Serial Innumeracy on Homeland Security
We are asking the wrong questions when it comes to our safety.
At hearings of the Senate Homeland and Governmental Affairs Committee earlier this month, former congresswoman Jane Harman (D-CA), now head of the Wilson Center in Washington, made a gallant stab at coming up with, and hailing, some homeland-security functions that “execute well.”
At the top of Harman’s list was the observation that Customs and Border Protection (CBP) last year stopped more than 3,100 individuals from boarding U.S.-bound aircraft at foreign airports for national-security reasons. Since these were plucked out of more than fifteen million travelers that went through fifteen preclearance locations overseas, it was, she exclaimed enthusiastically, “like picking needles from a haystack!”
Committee chair Senator Joseph Lieberman (I-CT) waxed even more enthusiastic about the number, concluding grandly that it “took very sophisticated data systems and implementation of those systems to make that happen” and that “we’re all safer as a result of it.”
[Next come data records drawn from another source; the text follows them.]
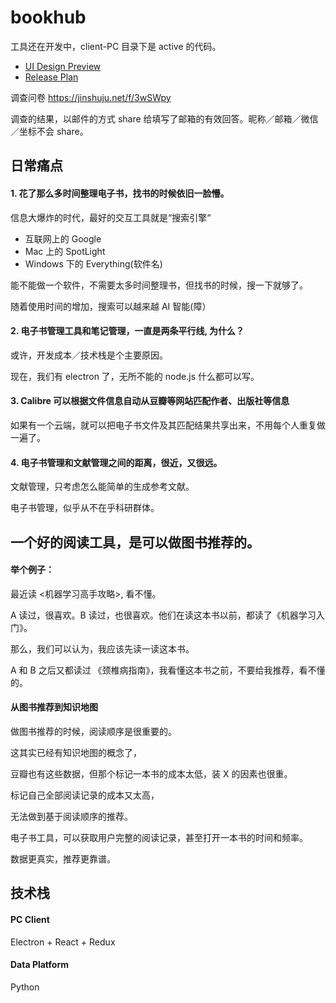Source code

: bookhub
=======

工具还在开发中，client-PC 目录下是 active 的代码。

- [UI Design Preview](http://jackon.me/bookhub/)
- [Release Plan](doc/release-plan)

调查问卷 https://jinshuju.net/f/3wSWpy

调查的结果，以邮件的方式 share 给填写了邮箱的有效回答。昵称／邮箱／微信／坐标不会 share。

## 日常痛点

#### 1. 花了那么多时间整理电子书，找书的时候依旧一脸懵。

信息大爆炸的时代，最好的交互工具就是“搜索引擎“

- 互联网上的 Google
- Mac 上的 SpotLight
- Windows 下的 Everything(软件名)

能不能做一个软件，不需要太多时间整理书，但找书的时候，搜一下就够了。

随着使用时间的增加，搜索可以越来越 AI 智能(障）

#### 2. 电子书管理工具和笔记管理，一直是两条平行线, 为什么？

或许，开发成本／技术栈是个主要原因。

现在，我们有 electron 了，无所不能的 node.js 什么都可以写。

#### 3. Calibre 可以根据文件信息自动从豆瓣等网站匹配作者、出版社等信息

如果有一个云端，就可以把电子书文件及其匹配结果共享出来，不用每个人重复做一遍了。

#### 4. 电子书管理和文献管理之间的距离，很近，又很远。

文献管理，只考虑怎么能简单的生成参考文献。

电子书管理，似乎从不在乎科研群体。

## 一个好的阅读工具，是可以做图书推荐的。

#### 举个例子：

最近读 <机器学习高手攻略>, 看不懂。

A 读过，很喜欢。B 读过，也很喜欢。他们在读这本书以前，都读了《机器学习入门》。

那么，我们可以认为，我应该先读一读这本书。

A 和 B 之后又都读过 《颈椎病指南》，我看懂这本书之前，不要给我推荐，看不懂的。

#### 从图书推荐到知识地图

做图书推荐的时候，阅读顺序是很重要的。

这其实已经有知识地图的概念了，

豆瓣也有这些数据，但那个标记一本书的成本太低，装 X 的因素也很重。

标记自己全部阅读记录的成本又太高，

无法做到基于阅读顺序的推荐。

电子书工具，可以获取用户完整的阅读记录，甚至打开一本书的时间和频率。

数据更真实，推荐更靠谱。

## 技术栈

#### PC Client

Electron + React + Redux

#### Data Platform

Python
This was an exercise in serial innumeracy, of course, because the relevant statistic is not how many individuals were denied entry but how many of those denied actually presented a security threat. Neither enthusiast presented relevant data, but, judging from the fact that no one apparently was arrested (we’d tend to know if they had been), the number was likely just about zero. Nor was information presented about the problems or costly inconvenience inflicted upon the many who were likely waylaid in error.
Moreover, it is not clear where the Harman/Lieberman number even comes from. According to Homeland Security officials interviewed by Michael Schmidt for a recent article in the New York Times, only 250 people in each of the last two years were turned away or even pulled aside for questioning as potential national security risks by preclearance screeners. Maybe CBP is even more “sophisticated” at picking needles from haystacks than Harman and Lieberman give it credit for. Does that mean we’re even safer as a result? Or less so?
Schmidt also supplies information that calls into question the whole preclearance enterprise. Stimulated in considerable measure by the failed underwear-bomber attempt to blow up an airliner flying from Europe to Detroit in 2009, the program is, as Department of Homeland Security chief Janet Napolitano stresses “an expensive proposition.” Although it has been instituted so far only in airports in Canada, the Caribbean and Ireland, it already costs $115 million a year. Expansion to hundreds of other airports (including the one the underwear bomber actually took off from) is not only costly but also requires a major diplomatic effort because it involves cajoling foreign governments into granting the United States police-like powers on their own soil. The program has not foiled any major plots thus far, notes Schmidt, and he pointedly adds that it would scarcely be difficult for a would-be terrorist to avoid the few airports with preclearance screening to board at one of the many that do not enjoy that security frill.
But the main innumeracy issue in all this is that the key question, as usual when homeland security is up for consideration, is simply left out of the discussion. The place to begin is not “are we safer” with the security measure in place but how safe are we without it.
We have calculated that, for the twelve-year period from 1999 through 2010 (which includes 9/11, of course), there was one chance in twenty-two million that an airplane flight would be hijacked or otherwise attacked by terrorists.
The question that should be asked of the numerically challenged, then, is the one posed a decade ago by risk analyst Howard Kunreuther: “How much should we be willing to pay for small reductions in probabilities that are already extremely low?”